This ILC was organized by the laboratory in the Slovenian Environment Agency (ARSO) from the Regional Instrument Centre (RIC) in Regional Association (RA) VI in Europe, which acted as the coordinator and reference laboratory for pressure, temperature, and humidity. The University of Ljubljana, Faculty of Electrical Engineering, Laboratory of Metrology and Quality (UL-FE/LMK), which was the accredited interlaboratory comparison (proficiency testing) provider according to ISO/IEC 17043:2010 and the designated Institute within the National Metrology Institute, acted also as reference laboratory for temperature and humidity and was the data analysis coordinator. The MIRS/UL-FE/LMK, as the national laboratory for thermodynamic temperature and humidity, is an associated member of EURAMET (see http://www.euramet.org). The procedure and protocol for this ILC were developed within the European Metrology Research Programme (EMRP) of EURAMET, the joint research project “MeteoMet2”—Metrology for Meteorology (Merlone et al. 2018). Participating laboratories were national meteorological laboratories from 17 countries: the Croatian Meteorological and Hydrological Service (HR) and Department of Meteorology (CY), the Estonian Environment Agency (EE), the Finnish Meteorological Institute (FI), Météo France (a RIC; FR), Deutscher Wetterdienst–Hamburg (DE1), Deutscher Wetterdienst–Oberschleissheim (DE2), the Hungarian Meteorological Service (HU), Met Éireann (IE), the Latvian Environment, Geology and Meteorology Centre (LV), the Lithuanian Hydrometeorological Service under the Ministry of Environment (LT), the Institute of Meteorology and Water Management, National Research Institute, Poland (PL), the Republic Hydrometeorological Service of Serbia (RS), Slovenský hydrometeorologický ústav (a RIC; SK), the Slovenian Environment Agency (a RIC; SI1), the University of Ljubljana, Faculty of Electrical Engineering (SI2), Agencia Estatal de Meteorología (ES), and the Turkish State Meteorological Service (TR). To anonymize results each laboratory received a random two-digit code. The coding system was only known to the data analysis coordinator.

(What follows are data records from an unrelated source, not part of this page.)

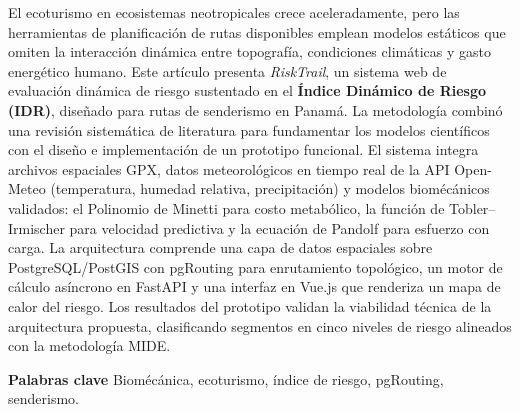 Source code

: \documentclass[10pt,letterpaper,twocolumn]{article}
\begin{document}
  \enspace
  El ecoturismo en ecosistemas neotropicales crece aceleradamente, pero
  las herramientas de planificaci\'{o}n de rutas disponibles emplean modelos
  est\'{a}ticos que omiten la interacci\'{o}n din\'{a}mica entre topograf\'{i}a,
  condiciones clim\'{a}ticas y gasto energ\'{e}tico humano. Este
  art\'{i}culo presenta \emph{RiskTrail}, un sistema web de evaluaci\'{o}n
  din\'{a}mica de riesgo sustentado en el \textbf{\'{I}ndice Din\'{a}mico
  de Riesgo (IDR)}, dise\~{n}ado para rutas de senderismo en Panam\'{a}.
  La metodolog\'{i}a combin\'{o} una revisi\'{o}n sistem\'{a}tica de
  literatura para fundamentar los modelos cient\'{i}ficos con el dise\~{n}o
  e implementaci\'{o}n de un prototipo funcional. El sistema integra
  archivos espaciales GPX, datos meteorol\'{o}gicos en tiempo real de la
  API Open-Meteo (temperatura, humedad relativa, precipitaci\'{o}n) y
  modelos biom\'{e}c\'{a}nicos validados: el Polinomio de Minetti para
  costo metab\'{o}lico, la funci\'{o}n de Tobler--Irmischer para velocidad
  predictiva y la ecuaci\'{o}n de Pandolf para esfuerzo con carga. La
  arquitectura comprende una capa de datos espaciales sobre
  PostgreSQL/PostGIS con pgRouting para enrutamiento topol\'{o}gico, un
  motor de c\'{a}lculo as\'{i}ncrono en FastAPI y una interfaz en Vue.js
  que renderiza un mapa de calor del riesgo. Los resultados del prototipo
  validan la viabilidad t\'{e}cnica de la arquitectura propuesta,
  clasificando segmentos en cinco niveles de riesgo alineados con la
  metodolog\'{i}a MIDE.\par
  \vspace{4pt}
  \noindent\textbf{Palabras clave}\enspace
  Biom\'{e}c\'{a}nica, ecoturismo, \'{i}ndice de riesgo, pgRouting,
  senderismo.\par
  \vspace{10pt}
\end{document}
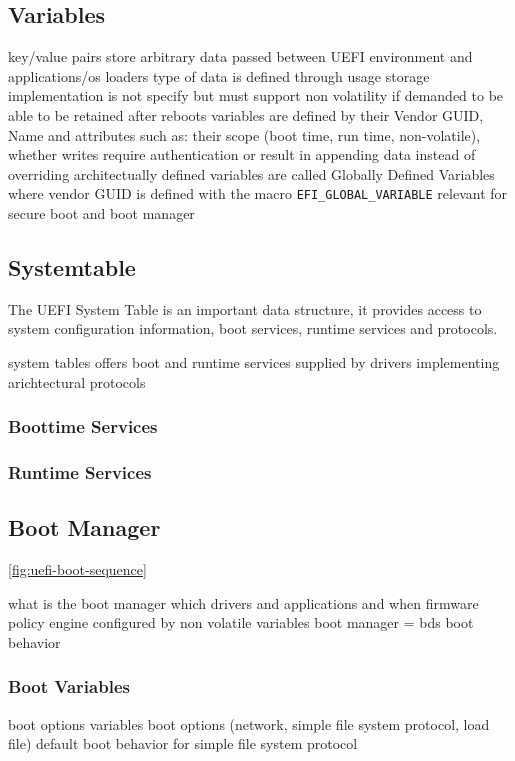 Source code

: \subsection{Variables}
key/value pairs
store arbitrary data passed between UEFI environment and applications/os loaders
type of data is defined through usage
storage implementation is not specify but must support non volatility if demanded to be able to be retained after reboots
variables are defined by their Vendor GUID, Name and attributes such as: their scope (boot time, run time, non-volatile), whether writes require authentication or result in appending data instead of overriding
\cite[8.2]{uefi-spec}
architectually defined variables are called Globally Defined Variables where vendor GUID is defined with the macro \lstinline{EFI_GLOBAL_VARIABLE}
\label{sec:uefi-pi:uefi:variables}
\cite[3.3]{uefi-spec}
relevant for secure boot and boot manager

\subsection{Systemtable}
The UEFI System Table is an important data structure, it provides access to system configuration information, boot services, runtime services and protocols.

system tables offers boot and runtime services
supplied by drivers implementing arichtectural protocols %
\subsubsection{Boottime Services}
\subsubsection{Runtime Services}

\subsection{Boot Manager}

\autoref{fig:uefi-boot-sequence}

what is the boot manager
which drivers and applications and when
firmware policy engine
configured by non volatile variables
\cite[3.1.]{uefi-spec}
boot manager = bds
boot behavior
\subsubsection{Boot Variables}
\label{sec:uefi-pi:uefi:boot-manager:boot-variables}
boot options variables
boot options (network, simple file system protocol, load file)
default boot behavior for simple file system protocol

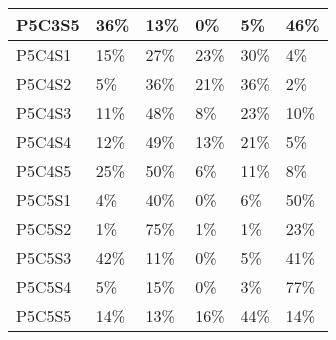 \begin{longtable}{|l|l|l|l|l|l|}
P5C3S5 & 36\% & 13\% & 0\% & 5\% & 46\% \\ \hline
P5C4S1 & 15\% & 27\% & 23\% & 30\% & 4\% \\ \hline
P5C4S2 & 5\% & 36\% & 21\% & 36\% & 2\% \\ \hline
P5C4S3 & 11\% & 48\% & 8\% & 23\% & 10\% \\ \hline
P5C4S4 & 12\% & 49\% & 13\% & 21\% & 5\% \\ \hline
P5C4S5 & 25\% & 50\% & 6\% & 11\% & 8\% \\ \hline
P5C5S1 & 4\% & 40\% & 0\% & 6\% & 50\% \\ \hline
P5C5S2 & 1\% & 75\% & 1\% & 1\% & 23\% \\ \hline
P5C5S3 & 42\% & 11\% & 0\% & 5\% & 41\% \\ \hline
P5C5S4 & 5\% & 15\% & 0\% & 3\% & 77\% \\ \hline
P5C5S5 & 14\% & 13\% & 16\% & 44\% & 14\% \\ \hline
\end{longtable}

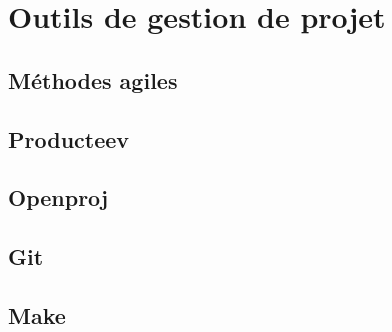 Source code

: \section{Outils de gestion de projet}

\subsection{Méthodes agiles}

\subsection{Producteev}

\subsection{Openproj}

\subsection{Git}

\subsection{Make}

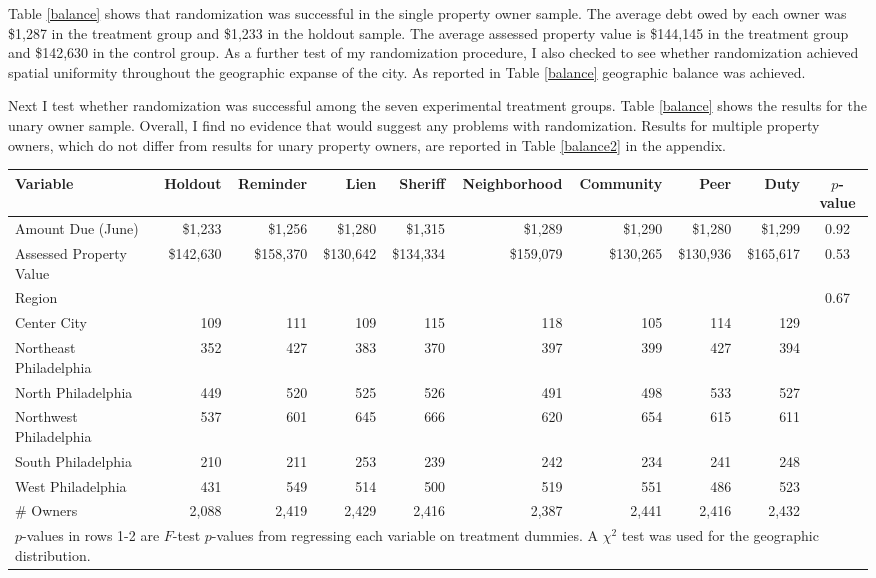 Table \ref{balance} shows that randomization was successful in the
single property owner sample.  The average debt owed by each owner was \$1,287
in the treatment group and \$1,233 in the holdout sample. The average
assessed property value is \$144,145 in the treatment group and
\$142,630 in the control group. As a further test of my randomization
procedure, I also checked to see whether randomization achieved
spatial uniformity throughout the geographic expanse of the city. As
reported in Table \ref{balance} geographic balance was achieved.

Next I test whether randomization was successful among the seven
experimental treatment groups. Table \ref{balance} shows the results
for the unary owner sample. Overall, I find no evidence that would
suggest any problems with randomization. Results for multiple property
owners, which do not differ from results for unary property owners,
are reported in Table \ref{balance2} in the appendix.

\begin{sidewaystable}[htbp]
\centering
\caption{Balance on Observables (Single Property Owners)}
\label{balance}
\vspace{10mm}
\begin{tabular}{lrrrrrrrrc}
\hline
  \hline
Variable & Holdout & Reminder & Lien & Sheriff & Neighborhood & Community & Peer & Duty & $p$-value \\ 
   \hline
Amount Due (June) & \$1,233 & \$1,256 & \$1,280 & \$1,315 & \$1,289 & \$1,290 & \$1,280 & \$1,299 & 0.92 \\ 
  Assessed Property Value & \$142,630 & \$158,370 & \$130,642 & \$134,334 & \$159,079 & \$130,265 & \$130,936 & \$165,617 & 0.53 \\ 
   \hline
  Region & & & & & & & & & 0.67 \\
  \enskip Center City & 109 & 111 & 109 & 115 & 118 & 105 & 114 & 129 & \\ 
  \enskip Northeast Philadelphia & 352 & 427 & 383 & 370 & 397 & 399 & 427 & 394 &  \\ 
  \enskip North Philadelphia & 449 & 520 & 525 & 526 & 491 & 498 & 533 & 527 &  \\ 
  \enskip Northwest Philadelphia & 537 & 601 & 645 & 666 & 620 & 654 & 615 & 611 &  \\ 
  \enskip South Philadelphia & 210 & 211 & 253 & 239 & 242 & 234 & 241 & 248 &  \\ 
  \enskip West Philadelphia & 431 & 549 & 514 & 500 & 519 & 551 & 486 & 523 &  \\ 
   \hline
\# Owners & 2,088 & 2,419 & 2,429 & 2,416 & 2,387 & 2,441 & 2,416 & 2,432 &  \\ 
  \hline

\multicolumn{10}{l}{\scriptsize{$p$-values in rows 1-2 are $F$-test
    $p$-values from regressing each variable on treatment dummies. A
    $\chi^2$ test was used for the geographic distribution.}} \\
\end{tabular}
\end{sidewaystable}
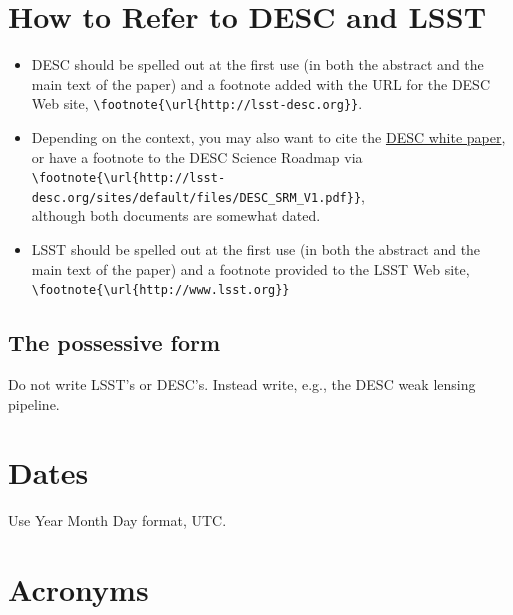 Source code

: \documentclass[letterpaper,11pt]{article}
\begin{document}
\section{How to Refer to DESC and LSST} 

\begin{itemize}
\item{DESC should be spelled out at the first use (in both the abstract and the main text of the paper) and a footnote added with the URL for the DESC Web site, \verb|\footnote{\url{http://lsst-desc.org}}|.}
  
\item{Depending on the context, you may also want to cite the \href{http://adsabs.harvard.edu/abs/2012arXiv1211.0310L}{DESC white paper}, or have a footnote to the DESC Science Roadmap via \\\verb|\footnote{\url{http://lsst-desc.org/sites/default/files/DESC_SRM_V1.pdf}}|, \\although both documents are somewhat dated.}

\item{LSST should be spelled out at the first use (in both the abstract and the main text of the paper) and a footnote provided to the LSST Web site, \verb|\footnote{\url{http://www.lsst.org}}|}

\end{itemize}



\subsection{The possessive form}

Do not write LSST's or DESC's.  Instead write, e.g., the DESC weak lensing pipeline.

\section{Dates}

Use Year Month Day format, UTC.


\section{Acronyms}
\end{document}
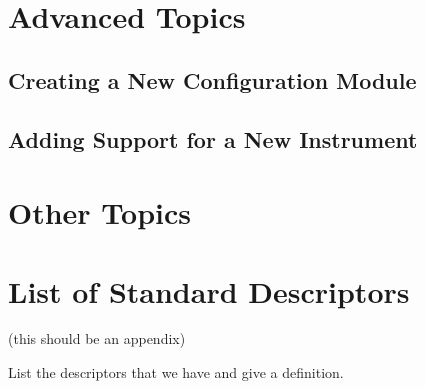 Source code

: \documentclass[letterpaper,10pt,english]{sphinxmanual}
\begin{document}
\chapter{Advanced Topics}
\label{advanced:advanced-topics}\label{advanced::doc}

\section{Creating a New Configuration Module}
\label{advanced:creating-a-new-configuration-module}

\section{Adding Support for a New Instrument}
\label{advanced:adding-support-for-a-new-instrument}

\chapter{Other Topics}
\label{other:other-topics}\label{other::doc}

\chapter{List of Standard Descriptors}
\label{descriptors:list-of-standard-descriptors}\label{descriptors::doc}
(this should be an appendix)

List the descriptors that we have and give a definition.



\renewcommand{\indexname}{Index}
\printindex
\end{document}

It was agreed that the assigned reference values were determined by using the results of the UL-FE/LMK (except pressure) and three RIC laboratories (Météo France, the Slovakian Hydrometeorological Institute, and the Slovenian Environment Agency). The ILC was conducted according to the requirements in the ISO/IEC 17043:2010 standard. The protocol was prepared and at the end a final report was issued as in Bojkovski et al. (2018).
2. Specification of the interlaboratory comparison
The purpose of the interlaboratory comparison was to compare the results of the participating laboratories during calibrations of thermometers, hygrometers, and barometers. Because of the large number of participating laboratories, two loops were organized. Each loop had the same type of instrumentation but different serial numbers. The circulating items were the following:
Keysight/Agilent/Hewlett Packard 34420A digital readout, two ELPRO Pt100s; calibration range from −30° to 40°C
Vaisala HMP 155 digital hygrometer; calibration range from 10% to 95% RH at room temperature.
Vaisala PTB 220 digital barometer; calibration range from 800 to 1100 hPa.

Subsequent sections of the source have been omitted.